Auch wenn mobile Endgeräte den Markt für Virtualisierung derzeit gehörig verändern gehört es noch immer zu den schwierigsten Fragen bei VDI-Umgebungen, den Mitarbeitern an ihren Schreibtischen in angemessener Weise ihre Desktops bereitzustellen. Administratoren haben dazu prinzipiell drei Möglichkeiten: bereits existierende, vollwertige PCs werden als Thick Clients bezeichnet, dediziert hierfür hergestellte und angeschaffte PCs fallen unter den Begriff der Thin Clients und abschließend gibt es auch noch Zero Clients.

Thick Clients sind meist schon vorhanden

Thick Clients sind einfach vorhandene, vollwertige PCs, die lediglich für den Zugriff auf den virtuellen Desktop konfiguriert werden müssen. Der PC verwendet dabei sein bisheriges Betriebssystem weiter und normalerweise dürften auch keine nennenswerten Änderungen an Hardware oder Software nötig werden.

Die einfachste Art der Bereitstellung besteht darin, den VDI-Client zu installieren und ein Shortcut-Icon für die virtuelle Umgebung auf dem Desktop abzulegen. Endanwender haben so immer noch den vollen Zugriff auf die nativen Funktionen des PCs, können aber zusätzlich auf den virtuellen Desktop zugreifen.

Eine weitere Möglichkeit besteht natürlich darin, alle Komponenten zu sperren, die nicht zur VDI-Umgebung gehören.
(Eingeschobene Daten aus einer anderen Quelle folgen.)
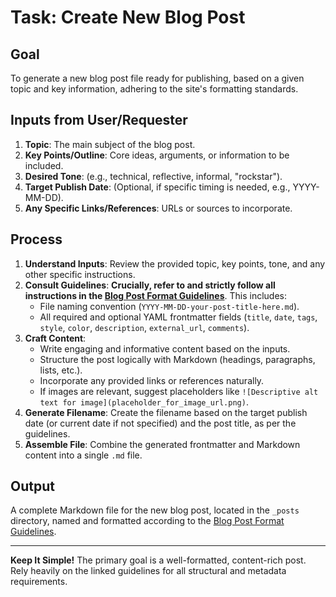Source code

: # Task: Create New Blog Post

## Goal

To generate a new blog post file ready for publishing, based on a given topic and key information, adhering to the site's formatting standards.

## Inputs from User/Requester

1. **Topic**: The main subject of the blog post.
2. **Key Points/Outline**: Core ideas, arguments, or information to be included.
3. **Desired Tone**: (e.g., technical, reflective, informal, "rockstar").
4. **Target Publish Date**: (Optional, if specific timing is needed, e.g., YYYY-MM-DD).
5. **Any Specific Links/References**: URLs or sources to incorporate.

## Process

1. **Understand Inputs**: Review the provided topic, key points, tone, and any other specific instructions.
2. **Consult Guidelines**: **Crucially, refer to and strictly follow all instructions in the [Blog Post Format Guidelines](</docs/ai/guidelines/post_format.md>)**. This includes:
    * File naming convention (`YYYY-MM-DD-your-post-title-here.md`).
    * All required and optional YAML frontmatter fields (`title`, `date`, `tags`, `style`, `color`, `description`, `external_url`, `comments`).
3. **Craft Content**:
    * Write engaging and informative content based on the inputs.
    * Structure the post logically with Markdown (headings, paragraphs, lists, etc.).
    * Incorporate any provided links or references naturally.
    * If images are relevant, suggest placeholders like `![Descriptive alt text for image](placeholder_for_image_url.png)`.
4. **Generate Filename**: Create the filename based on the target publish date (or current date if not specified) and the post title, as per the guidelines.
5. **Assemble File**: Combine the generated frontmatter and Markdown content into a single `.md` file.

## Output

A complete Markdown file for the new blog post, located in the `_posts` directory, named and formatted according to the [Blog Post Format Guidelines](</docs/ai/guidelines/post_format.md>).

---
**Keep It Simple!** The primary goal is a well-formatted, content-rich post. Rely heavily on the linked guidelines for all structural and metadata requirements.
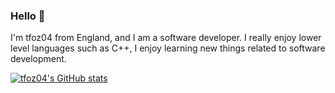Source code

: 
<!-- Basic Introduction -->

### Hello 👋

I'm tfoz04 from England, and I am a software developer. I really enjoy lower level languages such as C++, I enjoy learning new things related to software development.

<!-- Profile Stats -->

[![tfoz04's GitHub stats](https://github-readme-stats.vercel.app/api?username=tfoz04)](https://github.com/anuraghazra/github-readme-stats)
Auf diese Weise wird der Thick Client zu einer Art Thin Client, ohne dass die IT-Abteilung in neue Hardware wie aufgerüstete PCs oder Thin Clients von Drittanbietern investieren muss. Vor allem für Unternehmen, die noch über viele funktionierende PCs verfügen, ist der Weg über Thick Clients ratsam, da hier die Hardware ja quasi bereits angeschafft wurde und voll funktionstüchtig ist.

Allerdings haben Administratoren im Falle von Thick Clients das Problem, auch das darauf ausgeführte Betriebssystem wie Windows unterstützen zu müssen – und zwar wiederum für jeden einzelnen Nutzer. Die Thick Clients müssen schließlich wie normale PCs mit Patches und Updates versorgt werden, um sie gegen Malware und andere Sicherheitsbedrohungen zu schützen. Gleichzeitig steigt der Wartungsaufwand enorm, je mehr Zugriff Endanwender auf ihre Thick Clients haben.
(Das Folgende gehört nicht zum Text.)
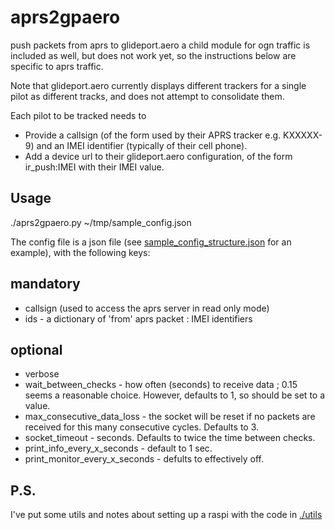 # aprs2gpaero
push packets from aprs to glideport.aero
a child module for ogn traffic is included as well, but does not work yet, so the instructions below are specific to aprs traffic.

Note that glideport.aero currently displays different trackers for a single pilot as different tracks, and does not attempt to consolidate them.

Each pilot to be tracked needs to
* Provide a callsign (of the form used by their APRS tracker e.g. KXXXXX-9) and an IMEI identifier (typically of their cell phone).
* Add a device url to their glideport.aero configuration, of the form ir_push:IMEI with their IMEI value.

## Usage

./aprs2gpaero.py ~/tmp/sample_config.json

The config file is a json file (see [sample_config_structure.json](./sample_config_structure.json) for an example), with the following keys:
## mandatory
* callsign (used to access the aprs server in read only mode)
* ids - a dictionary of 'from' aprs packet : IMEI identifiers
## optional
* verbose
* wait_between_checks - how often (seconds) to receive data ; 0.15 seems a reasonable choice. However, defaults to 1, so should be set to a value.
* max_consecutive_data_loss - the socket will be reset if no packets are received for this many consecutive cycles. Defaults to 3.
* socket_timeout - seconds. Defaults to twice the time between checks.
* print_info_every_x_seconds -  default to 1 sec.
* print_monitor_every_x_seconds  - defults to effectively off.

## P.S.
I've put some utils and notes about setting up a raspi with the code in  [./utils](./utils)
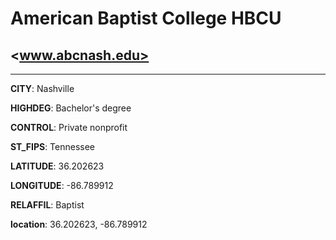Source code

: # American Baptist College HBCU
## <www.abcnash.edu>
---
**CITY**: Nashville

**HIGHDEG**: Bachelor's degree

**CONTROL**: Private nonprofit

**ST_FIPS**: Tennessee

**LATITUDE**: 36.202623

**LONGITUDE**: -86.789912

**RELAFFIL**: Baptist

**location**: 36.202623, -86.789912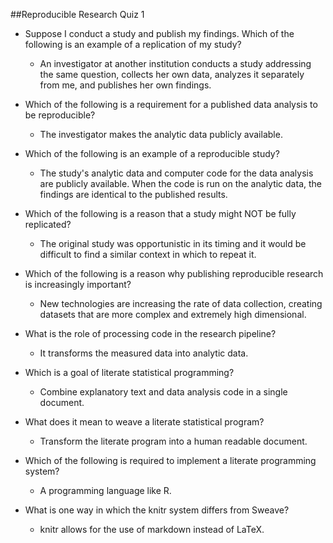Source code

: ##Reproducible Research Quiz 1

- Suppose I conduct a study and publish my findings. Which of the following is an example of a replication of my study?
	- An investigator at another institution conducts a study addressing the same question, collects her own data, analyzes it separately from me, and publishes her own findings.

- Which of the following is a requirement for a published data analysis to be reproducible?
	- The investigator makes the analytic data publicly available.

- Which of the following is an example of a reproducible study?
	- The study's analytic data and computer code for the data analysis are publicly available. When the code is run on the analytic data, the findings are identical to the published results.

- Which of the following is a reason that a study might NOT be fully replicated?
	- The original study was opportunistic in its timing and it would be difficult to find a similar context in which to repeat it.

- Which of the following is a reason why publishing reproducible research is increasingly important?
	- New technologies are increasing the rate of data collection, creating datasets that are more complex and extremely high dimensional.

- What is the role of processing code in the research pipeline?
	- It transforms the measured data into analytic data.

- Which is a goal of literate statistical programming?
	- Combine explanatory text and data analysis code in a single document.

- What does it mean to weave a literate statistical program?
	- Transform the literate program into a human readable document.

- Which of the following is required to implement a literate programming system?
	- A programming language like R.

- What is one way in which the knitr system differs from Sweave?
	- knitr allows for the use of markdown instead of LaTeX.

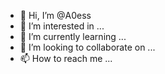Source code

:- 👋 Hi, I’m @A0ess
- 👀 I’m interested in ...
- 🌱 I’m currently learning ...
- 💞️ I’m looking to collaborate on ...
- 📫 How to reach me ...

<!---
A0ess/A0ess is a ✨ special ✨ repository because its `README.md` (this file) appears on your GitHub profile.
You can click the Preview link to take a look at your changes.
--->
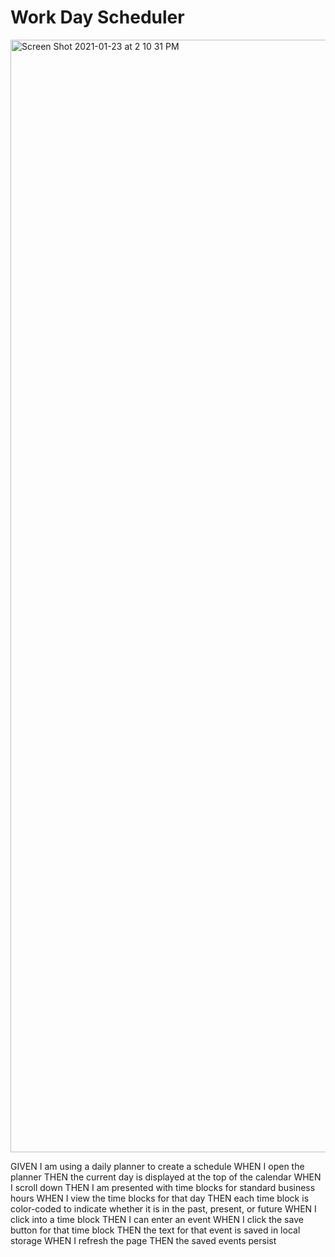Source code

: # Work Day Scheduler 

<img width="1780" alt="Screen Shot 2021-01-23 at 2 10 31 PM" src="https://user-images.githubusercontent.com/70423368/105615360-cfe6ae80-5d84-11eb-8eee-2a4d8816a575.png">


GIVEN I am using a daily planner to create a schedule
WHEN I open the planner
THEN the current day is displayed at the top of the calendar
WHEN I scroll down
THEN I am presented with time blocks for standard business hours
WHEN I view the time blocks for that day
THEN each time block is color-coded to indicate whether it is in the past, present, or future
WHEN I click into a time block
THEN I can enter an event
WHEN I click the save button for that time block
THEN the text for that event is saved in local storage
WHEN I refresh the page
THEN the saved events persist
Thick Clients bringen also nicht das volle Potenzial von VDI zur Geltung, beispielsweise beim eigentlich geringeren Management-Aufwand, der verbesserten Sicherheit und den reduzierten Hardware- und Energiekosten. Aber natürlich gibt es mit Thin und Zero Clients noch weitere Möglichkeiten, VDI-Clients bereitzustellen.
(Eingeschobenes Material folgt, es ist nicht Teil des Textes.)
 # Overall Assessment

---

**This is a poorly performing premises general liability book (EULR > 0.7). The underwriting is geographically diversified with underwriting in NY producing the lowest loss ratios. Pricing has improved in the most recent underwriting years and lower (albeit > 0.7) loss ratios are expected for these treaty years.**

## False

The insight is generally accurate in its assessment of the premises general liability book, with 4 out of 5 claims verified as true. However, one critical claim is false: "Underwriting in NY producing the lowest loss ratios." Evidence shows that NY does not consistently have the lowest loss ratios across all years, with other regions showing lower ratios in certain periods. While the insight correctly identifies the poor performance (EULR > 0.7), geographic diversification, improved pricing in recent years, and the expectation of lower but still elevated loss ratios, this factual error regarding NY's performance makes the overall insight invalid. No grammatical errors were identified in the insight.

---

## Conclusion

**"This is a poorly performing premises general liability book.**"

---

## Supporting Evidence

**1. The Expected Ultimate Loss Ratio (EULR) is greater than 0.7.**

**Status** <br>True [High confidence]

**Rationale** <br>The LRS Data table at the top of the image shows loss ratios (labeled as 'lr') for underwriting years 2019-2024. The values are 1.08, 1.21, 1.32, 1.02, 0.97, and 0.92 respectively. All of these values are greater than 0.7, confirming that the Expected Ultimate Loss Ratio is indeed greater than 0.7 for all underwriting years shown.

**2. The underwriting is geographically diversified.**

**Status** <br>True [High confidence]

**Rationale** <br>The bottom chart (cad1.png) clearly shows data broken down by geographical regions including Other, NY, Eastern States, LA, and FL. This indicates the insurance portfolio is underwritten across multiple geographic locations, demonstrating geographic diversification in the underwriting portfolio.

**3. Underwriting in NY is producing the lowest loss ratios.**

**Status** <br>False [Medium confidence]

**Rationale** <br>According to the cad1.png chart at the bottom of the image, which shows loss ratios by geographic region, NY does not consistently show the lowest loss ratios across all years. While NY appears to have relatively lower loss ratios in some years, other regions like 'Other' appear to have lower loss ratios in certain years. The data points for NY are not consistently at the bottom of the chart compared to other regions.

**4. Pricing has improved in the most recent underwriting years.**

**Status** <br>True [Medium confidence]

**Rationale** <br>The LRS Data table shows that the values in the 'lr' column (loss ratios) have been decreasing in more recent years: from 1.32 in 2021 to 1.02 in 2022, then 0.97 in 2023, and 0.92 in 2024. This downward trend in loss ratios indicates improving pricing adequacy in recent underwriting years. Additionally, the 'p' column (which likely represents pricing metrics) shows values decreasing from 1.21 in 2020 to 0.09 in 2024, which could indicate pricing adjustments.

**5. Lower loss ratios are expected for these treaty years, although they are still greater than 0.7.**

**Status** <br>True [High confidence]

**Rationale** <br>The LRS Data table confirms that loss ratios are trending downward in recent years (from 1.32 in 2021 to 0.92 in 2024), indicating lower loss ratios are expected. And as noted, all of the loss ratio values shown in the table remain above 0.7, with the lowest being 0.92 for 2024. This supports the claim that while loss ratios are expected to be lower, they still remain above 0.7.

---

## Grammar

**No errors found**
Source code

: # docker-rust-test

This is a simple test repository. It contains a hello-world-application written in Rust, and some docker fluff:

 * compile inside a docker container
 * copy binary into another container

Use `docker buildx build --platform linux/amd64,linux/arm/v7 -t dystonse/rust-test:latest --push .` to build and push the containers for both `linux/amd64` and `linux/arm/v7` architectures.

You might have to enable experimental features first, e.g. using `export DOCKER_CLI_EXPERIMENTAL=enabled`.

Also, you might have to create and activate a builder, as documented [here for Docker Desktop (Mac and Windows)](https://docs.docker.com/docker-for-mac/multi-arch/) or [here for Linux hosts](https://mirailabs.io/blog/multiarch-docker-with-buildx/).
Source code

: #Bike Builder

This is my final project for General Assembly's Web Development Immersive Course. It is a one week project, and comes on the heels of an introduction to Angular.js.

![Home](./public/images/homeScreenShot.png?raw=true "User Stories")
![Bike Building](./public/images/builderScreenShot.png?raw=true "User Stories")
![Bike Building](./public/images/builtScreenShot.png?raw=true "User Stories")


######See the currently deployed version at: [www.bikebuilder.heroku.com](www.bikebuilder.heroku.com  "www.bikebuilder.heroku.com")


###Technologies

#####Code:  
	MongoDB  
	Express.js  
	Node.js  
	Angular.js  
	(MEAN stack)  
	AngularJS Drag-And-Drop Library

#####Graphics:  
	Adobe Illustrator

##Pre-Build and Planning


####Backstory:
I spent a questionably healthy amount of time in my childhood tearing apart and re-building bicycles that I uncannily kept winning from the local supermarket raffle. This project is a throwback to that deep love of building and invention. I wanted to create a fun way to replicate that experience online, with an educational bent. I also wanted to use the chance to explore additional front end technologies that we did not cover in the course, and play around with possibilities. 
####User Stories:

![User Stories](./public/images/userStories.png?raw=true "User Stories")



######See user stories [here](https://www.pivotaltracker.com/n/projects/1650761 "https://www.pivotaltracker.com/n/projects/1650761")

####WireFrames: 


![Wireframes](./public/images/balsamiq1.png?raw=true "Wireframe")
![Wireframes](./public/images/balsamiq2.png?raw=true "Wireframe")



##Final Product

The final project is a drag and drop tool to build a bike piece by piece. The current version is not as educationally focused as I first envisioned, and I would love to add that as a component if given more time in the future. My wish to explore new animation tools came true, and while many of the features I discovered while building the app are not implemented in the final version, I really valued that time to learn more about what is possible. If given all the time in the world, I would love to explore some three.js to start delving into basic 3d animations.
Mit Thin Clients alle Vorteile von VDI nutzen

Dedizierte Thin Clients sind im Grunde genommen abgespeckte PCs mit gerade genug Prozessorleistung, um den VDI-Client auszuführen. Thin Clients bieten wenig Erweiterungen oder Konfigurationsmöglichkeiten und laufen meist auch mit leichtgewichtigen Betriebssystemen wie Linux oder Windows Embedded. Der Großteil der Prozessorleistung wird im Fall von Thin Clients an den VDI-Server ausgelagert.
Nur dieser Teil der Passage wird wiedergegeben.